*** Opening of DATASET RECORDS ***

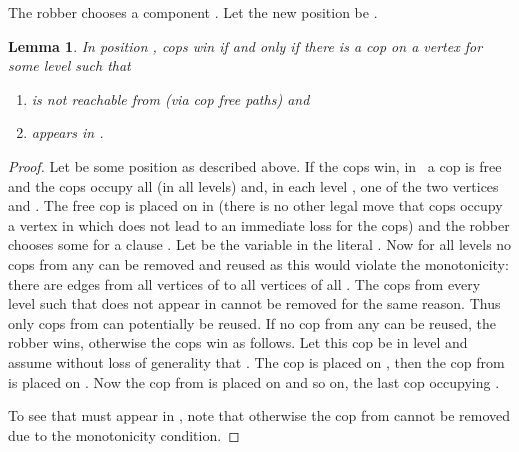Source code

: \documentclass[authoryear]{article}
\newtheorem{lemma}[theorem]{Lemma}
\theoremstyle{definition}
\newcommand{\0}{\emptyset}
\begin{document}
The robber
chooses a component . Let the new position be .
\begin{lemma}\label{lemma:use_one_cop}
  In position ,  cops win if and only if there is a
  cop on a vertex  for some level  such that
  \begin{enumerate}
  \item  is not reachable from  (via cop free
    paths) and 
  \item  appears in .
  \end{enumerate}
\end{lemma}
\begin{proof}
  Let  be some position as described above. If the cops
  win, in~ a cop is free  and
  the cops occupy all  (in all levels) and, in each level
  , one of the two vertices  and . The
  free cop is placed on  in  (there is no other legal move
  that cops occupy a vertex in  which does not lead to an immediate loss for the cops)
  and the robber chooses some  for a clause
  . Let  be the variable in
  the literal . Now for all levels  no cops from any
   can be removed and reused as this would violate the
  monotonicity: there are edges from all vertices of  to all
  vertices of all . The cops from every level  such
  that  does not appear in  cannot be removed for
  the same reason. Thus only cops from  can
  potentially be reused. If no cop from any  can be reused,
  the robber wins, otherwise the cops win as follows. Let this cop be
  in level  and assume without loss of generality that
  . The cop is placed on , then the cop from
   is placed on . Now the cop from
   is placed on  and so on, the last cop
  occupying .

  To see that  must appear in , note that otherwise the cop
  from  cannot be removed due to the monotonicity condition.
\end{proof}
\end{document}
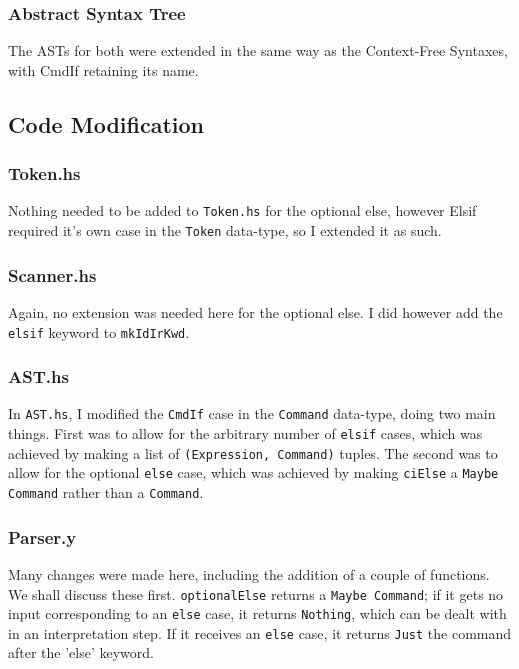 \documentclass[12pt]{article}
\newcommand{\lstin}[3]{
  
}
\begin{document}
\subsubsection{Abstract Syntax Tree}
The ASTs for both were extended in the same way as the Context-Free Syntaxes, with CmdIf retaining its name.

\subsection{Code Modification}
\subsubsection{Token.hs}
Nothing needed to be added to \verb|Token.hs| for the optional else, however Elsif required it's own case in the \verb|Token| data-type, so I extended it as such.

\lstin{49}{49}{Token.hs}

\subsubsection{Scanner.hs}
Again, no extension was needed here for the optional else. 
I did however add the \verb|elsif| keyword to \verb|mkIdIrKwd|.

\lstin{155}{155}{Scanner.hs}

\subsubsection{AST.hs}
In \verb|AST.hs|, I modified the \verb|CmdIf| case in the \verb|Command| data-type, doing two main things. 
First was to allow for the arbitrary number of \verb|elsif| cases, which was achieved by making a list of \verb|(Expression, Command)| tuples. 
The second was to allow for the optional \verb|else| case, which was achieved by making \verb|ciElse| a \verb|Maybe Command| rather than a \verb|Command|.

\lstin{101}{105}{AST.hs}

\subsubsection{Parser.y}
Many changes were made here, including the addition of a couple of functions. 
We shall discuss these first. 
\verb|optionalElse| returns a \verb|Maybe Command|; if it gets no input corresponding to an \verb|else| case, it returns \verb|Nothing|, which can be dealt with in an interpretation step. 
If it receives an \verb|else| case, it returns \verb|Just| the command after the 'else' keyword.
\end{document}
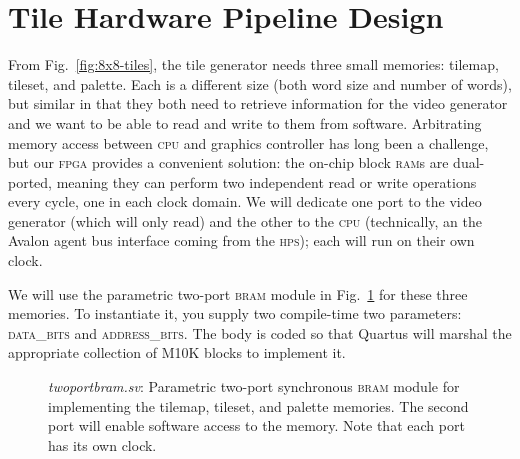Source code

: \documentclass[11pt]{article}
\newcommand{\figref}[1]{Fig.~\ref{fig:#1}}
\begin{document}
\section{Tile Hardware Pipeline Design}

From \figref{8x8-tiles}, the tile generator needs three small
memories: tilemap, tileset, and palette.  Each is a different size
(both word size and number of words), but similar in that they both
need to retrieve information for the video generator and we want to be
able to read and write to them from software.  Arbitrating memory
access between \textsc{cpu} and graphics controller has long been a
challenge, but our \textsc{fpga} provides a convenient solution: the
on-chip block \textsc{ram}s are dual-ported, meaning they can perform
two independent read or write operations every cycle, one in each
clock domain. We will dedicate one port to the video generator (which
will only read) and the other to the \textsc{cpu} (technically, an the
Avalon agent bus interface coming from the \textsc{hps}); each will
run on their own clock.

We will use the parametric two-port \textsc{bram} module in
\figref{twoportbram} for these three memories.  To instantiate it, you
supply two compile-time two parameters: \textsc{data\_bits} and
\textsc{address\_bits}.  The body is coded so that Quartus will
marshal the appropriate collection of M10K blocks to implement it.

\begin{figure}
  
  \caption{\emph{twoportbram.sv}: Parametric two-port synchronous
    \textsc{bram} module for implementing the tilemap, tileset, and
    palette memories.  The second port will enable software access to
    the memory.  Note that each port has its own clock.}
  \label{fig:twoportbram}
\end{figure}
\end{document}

*** Close of DATASET RECORDS ***

**HOW TO COMPLETE THIS TASK**
Go through the listing and restate each line word for word, leaving out the pictures.

**ANSWER TO THIS PROBLEM**
Source code

: \documentclass[authoryear]{article}
\newtheorem{lemma}[theorem]{Lemma}
\theoremstyle{definition}
\newcommand{\0}{\emptyset}
\begin{document}
The robber
chooses a component . Let the new position be .
\begin{lemma}\label{lemma:use_one_cop}
  In position ,  cops win if and only if there is a
  cop on a vertex  for some level  such that
  \begin{enumerate}
  \item  is not reachable from  (via cop free
    paths) and 
  \item  appears in .
  \end{enumerate}
\end{lemma}
\begin{proof}
  Let  be some position as described above. If the cops
  win, in~ a cop is free  and
  the cops occupy all  (in all levels) and, in each level
  , one of the two vertices  and . The
  free cop is placed on  in  (there is no other legal move
  that cops occupy a vertex in  which does not lead to an immediate loss for the cops)
  and the robber chooses some  for a clause
  . Let  be the variable in
  the literal . Now for all levels  no cops from any
   can be removed and reused as this would violate the
  monotonicity: there are edges from all vertices of  to all
  vertices of all . The cops from every level  such
  that  does not appear in  cannot be removed for
  the same reason. Thus only cops from  can
  potentially be reused. If no cop from any  can be reused,
  the robber wins, otherwise the cops win as follows. Let this cop be
  in level  and assume without loss of generality that
  . The cop is placed on , then the cop from
   is placed on . Now the cop from
   is placed on  and so on, the last cop
  occupying .

  To see that  must appear in , note that otherwise the cop
  from  cannot be removed due to the monotonicity condition.
\end{proof}
\end{document}
 \documentclass[12pt]{article}
\newcommand{\lstin}[3]{
  
}
\begin{document}
\subsubsection{Abstract Syntax Tree}
The ASTs for both were extended in the same way as the Context-Free Syntaxes, with CmdIf retaining its name.

\subsection{Code Modification}
\subsubsection{Token.hs}
Nothing needed to be added to \verb|Token.hs| for the optional else, however Elsif required it's own case in the \verb|Token| data-type, so I extended it as such.

\lstin{49}{49}{Token.hs}

\subsubsection{Scanner.hs}
Again, no extension was needed here for the optional else. 
I did however add the \verb|elsif| keyword to \verb|mkIdIrKwd|.

\lstin{155}{155}{Scanner.hs}

\subsubsection{AST.hs}
In \verb|AST.hs|, I modified the \verb|CmdIf| case in the \verb|Command| data-type, doing two main things. 
First was to allow for the arbitrary number of \verb|elsif| cases, which was achieved by making a list of \verb|(Expression, Command)| tuples. 
The second was to allow for the optional \verb|else| case, which was achieved by making \verb|ciElse| a \verb|Maybe Command| rather than a \verb|Command|.

\lstin{101}{105}{AST.hs}

\subsubsection{Parser.y}
Many changes were made here, including the addition of a couple of functions. 
We shall discuss these first. 
\verb|optionalElse| returns a \verb|Maybe Command|; if it gets no input corresponding to an \verb|else| case, it returns \verb|Nothing|, which can be dealt with in an interpretation step. 
If it receives an \verb|else| case, it returns \verb|Just| the command after the 'else' keyword.
\end{document}
Source code

: \documentclass[11pt]{article}
\newcommand{\figref}[1]{Fig.~\ref{fig:#1}}
\begin{document}
\section{Tile Hardware Pipeline Design}

From \figref{8x8-tiles}, the tile generator needs three small
memories: tilemap, tileset, and palette.  Each is a different size
(both word size and number of words), but similar in that they both
need to retrieve information for the video generator and we want to be
able to read and write to them from software.  Arbitrating memory
access between \textsc{cpu} and graphics controller has long been a
challenge, but our \textsc{fpga} provides a convenient solution: the
on-chip block \textsc{ram}s are dual-ported, meaning they can perform
two independent read or write operations every cycle, one in each
clock domain. We will dedicate one port to the video generator (which
will only read) and the other to the \textsc{cpu} (technically, an the
Avalon agent bus interface coming from the \textsc{hps}); each will
run on their own clock.

We will use the parametric two-port \textsc{bram} module in
\figref{twoportbram} for these three memories.  To instantiate it, you
supply two compile-time two parameters: \textsc{data\_bits} and
\textsc{address\_bits}.  The body is coded so that Quartus will
marshal the appropriate collection of M10K blocks to implement it.

\begin{figure}
  
  \caption{\emph{twoportbram.sv}: Parametric two-port synchronous
    \textsc{bram} module for implementing the tilemap, tileset, and
    palette memories.  The second port will enable software access to
    the memory.  Note that each port has its own clock.}
  \label{fig:twoportbram}
\end{figure}
\end{document}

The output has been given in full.